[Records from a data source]

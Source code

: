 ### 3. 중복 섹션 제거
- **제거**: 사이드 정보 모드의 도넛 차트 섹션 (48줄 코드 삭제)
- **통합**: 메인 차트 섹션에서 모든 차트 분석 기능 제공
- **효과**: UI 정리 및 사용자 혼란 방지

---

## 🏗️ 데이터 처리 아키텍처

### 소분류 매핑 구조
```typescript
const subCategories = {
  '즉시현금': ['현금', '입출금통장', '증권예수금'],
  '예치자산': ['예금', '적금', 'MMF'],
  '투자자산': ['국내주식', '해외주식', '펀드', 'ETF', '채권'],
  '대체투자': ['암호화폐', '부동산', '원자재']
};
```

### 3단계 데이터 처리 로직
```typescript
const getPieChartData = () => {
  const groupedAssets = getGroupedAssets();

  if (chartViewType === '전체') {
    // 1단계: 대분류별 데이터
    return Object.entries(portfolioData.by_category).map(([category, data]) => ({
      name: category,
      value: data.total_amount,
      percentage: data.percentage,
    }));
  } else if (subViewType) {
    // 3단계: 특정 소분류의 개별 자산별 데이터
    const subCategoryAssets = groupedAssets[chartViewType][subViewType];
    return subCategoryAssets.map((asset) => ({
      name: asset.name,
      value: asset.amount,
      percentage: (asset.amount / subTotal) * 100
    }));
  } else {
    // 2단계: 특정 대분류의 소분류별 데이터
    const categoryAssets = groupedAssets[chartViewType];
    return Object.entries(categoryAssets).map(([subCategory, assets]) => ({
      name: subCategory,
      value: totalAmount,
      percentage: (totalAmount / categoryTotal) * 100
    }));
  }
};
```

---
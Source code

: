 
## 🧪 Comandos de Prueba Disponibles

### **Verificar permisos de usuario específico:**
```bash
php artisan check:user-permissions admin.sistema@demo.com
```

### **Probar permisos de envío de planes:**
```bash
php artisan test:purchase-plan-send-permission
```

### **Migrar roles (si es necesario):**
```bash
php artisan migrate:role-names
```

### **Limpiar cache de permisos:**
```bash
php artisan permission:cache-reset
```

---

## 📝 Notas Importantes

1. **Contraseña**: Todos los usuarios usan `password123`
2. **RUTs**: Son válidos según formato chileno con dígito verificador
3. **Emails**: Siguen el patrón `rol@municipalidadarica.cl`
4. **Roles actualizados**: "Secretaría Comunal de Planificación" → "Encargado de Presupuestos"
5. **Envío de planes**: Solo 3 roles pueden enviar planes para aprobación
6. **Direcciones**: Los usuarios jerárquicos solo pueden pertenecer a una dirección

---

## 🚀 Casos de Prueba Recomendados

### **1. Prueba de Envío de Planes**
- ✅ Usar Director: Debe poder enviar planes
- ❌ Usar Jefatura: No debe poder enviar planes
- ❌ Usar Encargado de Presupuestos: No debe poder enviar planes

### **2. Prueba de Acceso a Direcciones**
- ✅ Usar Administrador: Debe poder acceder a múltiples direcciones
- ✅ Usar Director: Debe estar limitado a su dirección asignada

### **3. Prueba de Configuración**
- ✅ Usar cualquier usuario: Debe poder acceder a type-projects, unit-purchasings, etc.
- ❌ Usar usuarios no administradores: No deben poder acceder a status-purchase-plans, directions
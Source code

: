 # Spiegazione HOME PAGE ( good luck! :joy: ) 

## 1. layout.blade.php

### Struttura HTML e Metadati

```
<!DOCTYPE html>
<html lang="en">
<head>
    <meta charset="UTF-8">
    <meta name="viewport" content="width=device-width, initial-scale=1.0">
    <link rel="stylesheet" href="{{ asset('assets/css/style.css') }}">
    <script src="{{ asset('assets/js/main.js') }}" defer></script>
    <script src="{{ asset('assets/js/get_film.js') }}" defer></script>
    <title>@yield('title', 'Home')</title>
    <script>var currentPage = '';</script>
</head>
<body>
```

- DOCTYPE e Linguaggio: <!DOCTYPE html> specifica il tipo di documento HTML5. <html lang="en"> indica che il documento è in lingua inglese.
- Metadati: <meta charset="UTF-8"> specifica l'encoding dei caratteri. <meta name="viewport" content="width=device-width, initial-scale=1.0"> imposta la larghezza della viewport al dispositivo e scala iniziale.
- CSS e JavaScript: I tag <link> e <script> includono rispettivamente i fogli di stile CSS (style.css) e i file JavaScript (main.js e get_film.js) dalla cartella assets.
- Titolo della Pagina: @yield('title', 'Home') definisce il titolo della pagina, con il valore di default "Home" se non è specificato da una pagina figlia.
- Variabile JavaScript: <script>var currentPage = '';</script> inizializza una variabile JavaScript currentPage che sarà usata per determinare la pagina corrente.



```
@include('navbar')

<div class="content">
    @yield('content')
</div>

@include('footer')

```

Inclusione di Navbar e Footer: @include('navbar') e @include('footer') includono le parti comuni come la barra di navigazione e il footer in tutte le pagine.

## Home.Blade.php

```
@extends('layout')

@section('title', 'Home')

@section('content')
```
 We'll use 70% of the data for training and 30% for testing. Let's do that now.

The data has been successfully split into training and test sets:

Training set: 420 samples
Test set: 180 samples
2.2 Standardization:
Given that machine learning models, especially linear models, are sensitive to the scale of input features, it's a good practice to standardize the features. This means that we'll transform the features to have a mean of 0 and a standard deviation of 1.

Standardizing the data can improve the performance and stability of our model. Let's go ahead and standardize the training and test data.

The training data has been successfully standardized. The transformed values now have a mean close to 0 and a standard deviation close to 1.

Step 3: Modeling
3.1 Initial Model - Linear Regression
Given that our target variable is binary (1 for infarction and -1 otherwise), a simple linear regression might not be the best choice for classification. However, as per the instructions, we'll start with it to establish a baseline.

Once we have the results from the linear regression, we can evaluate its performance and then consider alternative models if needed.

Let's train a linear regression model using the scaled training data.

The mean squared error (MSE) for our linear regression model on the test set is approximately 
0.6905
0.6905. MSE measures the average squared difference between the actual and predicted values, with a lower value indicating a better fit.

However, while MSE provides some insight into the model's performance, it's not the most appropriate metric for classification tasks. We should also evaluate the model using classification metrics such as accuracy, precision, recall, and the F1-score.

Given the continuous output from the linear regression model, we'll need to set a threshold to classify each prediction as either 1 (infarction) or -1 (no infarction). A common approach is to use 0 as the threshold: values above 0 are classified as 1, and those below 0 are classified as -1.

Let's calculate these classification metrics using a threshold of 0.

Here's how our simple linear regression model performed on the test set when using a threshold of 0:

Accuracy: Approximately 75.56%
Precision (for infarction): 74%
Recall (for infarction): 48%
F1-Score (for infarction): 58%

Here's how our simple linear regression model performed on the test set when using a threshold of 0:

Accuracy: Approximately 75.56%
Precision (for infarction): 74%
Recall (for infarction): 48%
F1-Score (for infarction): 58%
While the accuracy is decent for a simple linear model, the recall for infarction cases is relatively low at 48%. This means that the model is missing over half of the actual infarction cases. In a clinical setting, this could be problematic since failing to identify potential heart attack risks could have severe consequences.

Aim of the task
From the records above, extract every entry verbatim.

Response to this task
Source code

: ### 3. 중복 섹션 제거
- **제거**: 사이드 정보 모드의 도넛 차트 섹션 (48줄 코드 삭제)
- **통합**: 메인 차트 섹션에서 모든 차트 분석 기능 제공
- **효과**: UI 정리 및 사용자 혼란 방지

---

## 🏗️ 데이터 처리 아키텍처

### 소분류 매핑 구조
```typescript
const subCategories = {
  '즉시현금': ['현금', '입출금통장', '증권예수금'],
  '예치자산': ['예금', '적금', 'MMF'],
  '투자자산': ['국내주식', '해외주식', '펀드', 'ETF', '채권'],
  '대체투자': ['암호화폐', '부동산', '원자재']
};
```

### 3단계 데이터 처리 로직
```typescript
const getPieChartData = () => {
  const groupedAssets = getGroupedAssets();

  if (chartViewType === '전체') {
    // 1단계: 대분류별 데이터
    return Object.entries(portfolioData.by_category).map(([category, data]) => ({
      name: category,
      value: data.total_amount,
      percentage: data.percentage,
    }));
  } else if (subViewType) {
    // 3단계: 특정 소분류의 개별 자산별 데이터
    const subCategoryAssets = groupedAssets[chartViewType][subViewType];
    return subCategoryAssets.map((asset) => ({
      name: asset.name,
      value: asset.amount,
      percentage: (asset.amount / subTotal) * 100
    }));
  } else {
    // 2단계: 특정 대분류의 소분류별 데이터
    const categoryAssets = groupedAssets[chartViewType];
    return Object.entries(categoryAssets).map(([subCategory, assets]) => ({
      name: subCategory,
      value: totalAmount,
      percentage: (totalAmount / categoryTotal) * 100
    }));
  }
};
```

---
Source code

: 
## 🧪 Comandos de Prueba Disponibles

### **Verificar permisos de usuario específico:**
```bash
php artisan check:user-permissions admin.sistema@demo.com
```

### **Probar permisos de envío de planes:**
```bash
php artisan test:purchase-plan-send-permission
```

### **Migrar roles (si es necesario):**
```bash
php artisan migrate:role-names
```

### **Limpiar cache de permisos:**
```bash
php artisan permission:cache-reset
```

---

## 📝 Notas Importantes

1. **Contraseña**: Todos los usuarios usan `password123`
2. **RUTs**: Son válidos según formato chileno con dígito verificador
3. **Emails**: Siguen el patrón `rol@municipalidadarica.cl`
4. **Roles actualizados**: "Secretaría Comunal de Planificación" → "Encargado de Presupuestos"
5. **Envío de planes**: Solo 3 roles pueden enviar planes para aprobación
6. **Direcciones**: Los usuarios jerárquicos solo pueden pertenecer a una dirección

---

## 🚀 Casos de Prueba Recomendados

### **1. Prueba de Envío de Planes**
- ✅ Usar Director: Debe poder enviar planes
- ❌ Usar Jefatura: No debe poder enviar planes
- ❌ Usar Encargado de Presupuestos: No debe poder enviar planes

### **2. Prueba de Acceso a Direcciones**
- ✅ Usar Administrador: Debe poder acceder a múltiples direcciones
- ✅ Usar Director: Debe estar limitado a su dirección asignada

### **3. Prueba de Configuración**
- ✅ Usar cualquier usuario: Debe poder acceder a type-projects, unit-purchasings, etc.
- ❌ Usar usuarios no administradores: No deben poder acceder a status-purchase-plans, directions
Source code

: # Spiegazione HOME PAGE ( good luck! :joy: ) 

## 1. layout.blade.php

### Struttura HTML e Metadati

```
<!DOCTYPE html>
<html lang="en">
<head>
    <meta charset="UTF-8">
    <meta name="viewport" content="width=device-width, initial-scale=1.0">
    <link rel="stylesheet" href="{{ asset('assets/css/style.css') }}">
    <script src="{{ asset('assets/js/main.js') }}" defer></script>
    <script src="{{ asset('assets/js/get_film.js') }}" defer></script>
    <title>@yield('title', 'Home')</title>
    <script>var currentPage = '';</script>
</head>
<body>
```

- DOCTYPE e Linguaggio: <!DOCTYPE html> specifica il tipo di documento HTML5. <html lang="en"> indica che il documento è in lingua inglese.
- Metadati: <meta charset="UTF-8"> specifica l'encoding dei caratteri. <meta name="viewport" content="width=device-width, initial-scale=1.0"> imposta la larghezza della viewport al dispositivo e scala iniziale.
- CSS e JavaScript: I tag <link> e <script> includono rispettivamente i fogli di stile CSS (style.css) e i file JavaScript (main.js e get_film.js) dalla cartella assets.
- Titolo della Pagina: @yield('title', 'Home') definisce il titolo della pagina, con il valore di default "Home" se non è specificato da una pagina figlia.
- Variabile JavaScript: <script>var currentPage = '';</script> inizializza una variabile JavaScript currentPage che sarà usata per determinare la pagina corrente.



```
@include('navbar')

<div class="content">
    @yield('content')
</div>

@include('footer')

```

Inclusione di Navbar e Footer: @include('navbar') e @include('footer') includono le parti comuni come la barra di navigazione e il footer in tutte le pagine.

## Home.Blade.php

```
@extends('layout')

@section('title', 'Home')

@section('content')
```
 We'll use 70% of the data for training and 30% for testing. Let's do that now.

The data has been successfully split into training and test sets:

Training set: 420 samples
Test set: 180 samples
2.2 Standardization:
Given that machine learning models, especially linear models, are sensitive to the scale of input features, it's a good practice to standardize the features. This means that we'll transform the features to have a mean of 0 and a standard deviation of 1.

Standardizing the data can improve the performance and stability of our model. Let's go ahead and standardize the training and test data.

The training data has been successfully standardized. The transformed values now have a mean close to 0 and a standard deviation close to 1.

Step 3: Modeling
3.1 Initial Model - Linear Regression
Given that our target variable is binary (1 for infarction and -1 otherwise), a simple linear regression might not be the best choice for classification. However, as per the instructions, we'll start with it to establish a baseline.

Once we have the results from the linear regression, we can evaluate its performance and then consider alternative models if needed.

Let's train a linear regression model using the scaled training data.

The mean squared error (MSE) for our linear regression model on the test set is approximately 
0.6905
0.6905. MSE measures the average squared difference between the actual and predicted values, with a lower value indicating a better fit.

However, while MSE provides some insight into the model's performance, it's not the most appropriate metric for classification tasks. We should also evaluate the model using classification metrics such as accuracy, precision, recall, and the F1-score.

Given the continuous output from the linear regression model, we'll need to set a threshold to classify each prediction as either 1 (infarction) or -1 (no infarction). A common approach is to use 0 as the threshold: values above 0 are classified as 1, and those below 0 are classified as -1.

Let's calculate these classification metrics using a threshold of 0.

Here's how our simple linear regression model performed on the test set when using a threshold of 0:

Accuracy: Approximately 75.56%
Precision (for infarction): 74%
Recall (for infarction): 48%
F1-Score (for infarction): 58%

Here's how our simple linear regression model performed on the test set when using a threshold of 0:

Accuracy: Approximately 75.56%
Precision (for infarction): 74%
Recall (for infarction): 48%
F1-Score (for infarction): 58%
While the accuracy is decent for a simple linear model, the recall for infarction cases is relatively low at 48%. This means that the model is missing over half of the actual infarction cases. In a clinical setting, this could be problematic since failing to identify potential heart attack risks could have severe consequences.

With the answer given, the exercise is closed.